On the immediate consequences of a ‘No’ vote, with one season left to play at Bootham Crescent before the proposed move, McGill added: “The club would need to be operated on a break-even basis. Unless additional sources of funding could be identified, it is perhaps inevitable that this would require the club to make substantial cuts both on and off the field and would be unable to retain its Football League infrastructure.

“It is highly likely that the cuts required to the playing budget would result in the club only being able to operate on a part-time basis. Trust Members will, therefore, need to carefully consider, when reviewing their options, the immense difficulties associated with attempting to manage a club on a break-even basis.

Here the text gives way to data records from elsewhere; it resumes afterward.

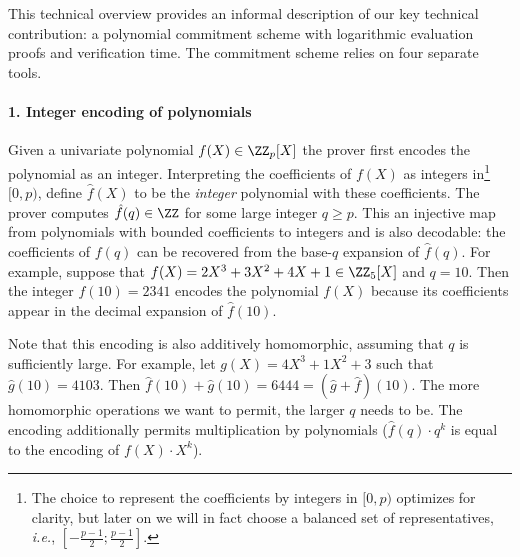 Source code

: This technical overview provides an informal description of our key technical contribution: a polynomial commitment scheme with logarithmic evaluation proofs and verification time.
The commitment scheme relies on four separate tools.
\paragraph{1. Integer encoding of polynomials}
Given a univariate polynomial $f(X)\in \ZZ_p[X]$ the prover first encodes the polynomial as an integer. Interpreting the coefficients of $f(X)$ as integers in\footnote{The choice to represent the coefficients by integers in $[0,p)$ optimizes for clarity, but later on we will in fact choose a balanced set of representatives, \emph{i.e.}, $[-\frac{p-1}{2}; \frac{p-1}{2}]$.} $[0, p)$, define $\hat{f}(X)$ to be the \emph{integer} polynomial with these coefficients. The prover computes $\hat{f}(q)\in \ZZ$ for some large integer $q\geq p$. This an injective map from polynomials with bounded coefficients to integers and is also decodable: the coefficients of $f(q)$ can be recovered from the base-$q$ expansion of $\hat{f}(q)$. For example, suppose that $f(X)=2X^3+3X^2+4X+1 \in \ZZ_5[X]$ and $q=10$. Then the integer $f(10)=2341$ encodes the polynomial $f(X)$ because its coefficients appear in the decimal expansion of $\hat{f}(10)$.

Note that this encoding is also additively homomorphic, assuming that $q$ is sufficiently large. 
For example, let $g(X)=4X^3+1X^2+3$ such that $\hat{g}(10)=4103$. Then $\hat{f}(10)+\hat{g}(10)=6444=(\hat{g}+\hat{f})(10)$. 
The more homomorphic operations we want to permit, the larger $q$ needs to be.
The encoding additionally permits multiplication by polynomials ($\hat{f}(q)\cdot q^k$ is equal to the encoding of $f(X)\cdot X^k$). 
\begin{comment}
Or in our example $100 \cdot f(10)=234100$ which is the encoding of $2\cdot X^5+3\cdot X^4+4\cdot X^3+X^2$.
\end{comment}

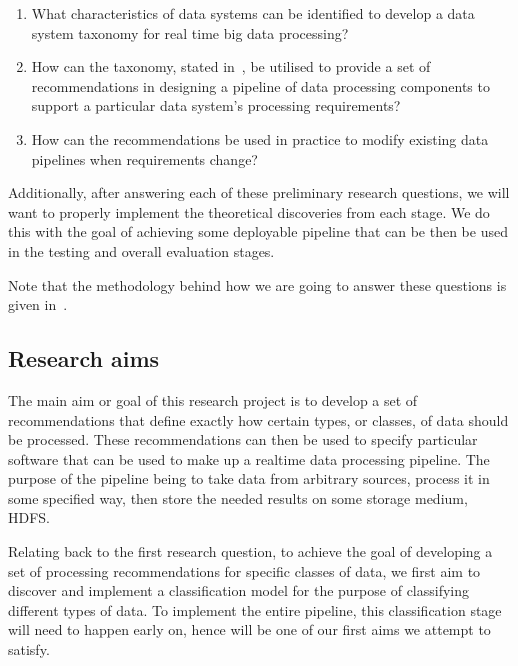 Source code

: \documentclass[a4paper,11pt]{article}
\begin{document}
\begin{enumerate}
  \item\label{item:taxonomy} What characteristics of data systems can be identified to develop a data system taxonomy
  for real time big data processing?
  \item\label{item:recommendations} How can the taxonomy, stated in~, be utilised to provide a set
  of recommendations in designing a pipeline of data processing components to support a particular data system's
  processing requirements?
  \item\label{item:pipeline} How can the recommendations be used in practice to modify existing data pipelines when
  requirements change?
\end{enumerate}

Additionally, after answering each of these preliminary research questions, we will want to properly implement the
theoretical discoveries from each stage. We do this with the goal of achieving some deployable pipeline that can be then
be used in the testing and overall evaluation stages.

Note that the methodology behind how we are going to answer these questions is given in~.



\subsection{Research aims} %
\label{sub:research_aims}

The main aim or goal of this research project is to develop a set of recommendations that define exactly how certain
types, or classes, of data should be processed. These recommendations can then be used to specify particular software
that can be used to make up a realtime data processing pipeline. The purpose of the pipeline being to take data from
arbitrary sources, process it in some specified way, then store the needed results on some storage medium, \eg HDFS.

Relating back to the first research question, to achieve the goal of developing a set of processing recommendations for
specific classes of data, we first aim to discover and implement a classification model for the purpose of
classifying different types of data. To implement the entire pipeline, this classification stage will need to happen early
on, hence will be one of our first aims we attempt to satisfy.
\end{document}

“Cash flow requirements for any business inevitably arise at certain times of the year although the club will presumably not be in a position to obtain short-term funding to smooth out any anticipated peaks and troughs in this respect which will therefore necessitate extremely prudent budgeting. There will also inevitably be a major potential cash impact upon the club in connection with any strategic decisions that may be made by those responsible for the 2018-19 budgets in relation to any termination payments that will be necessary if maintaining the existing infrastructure is not possible.”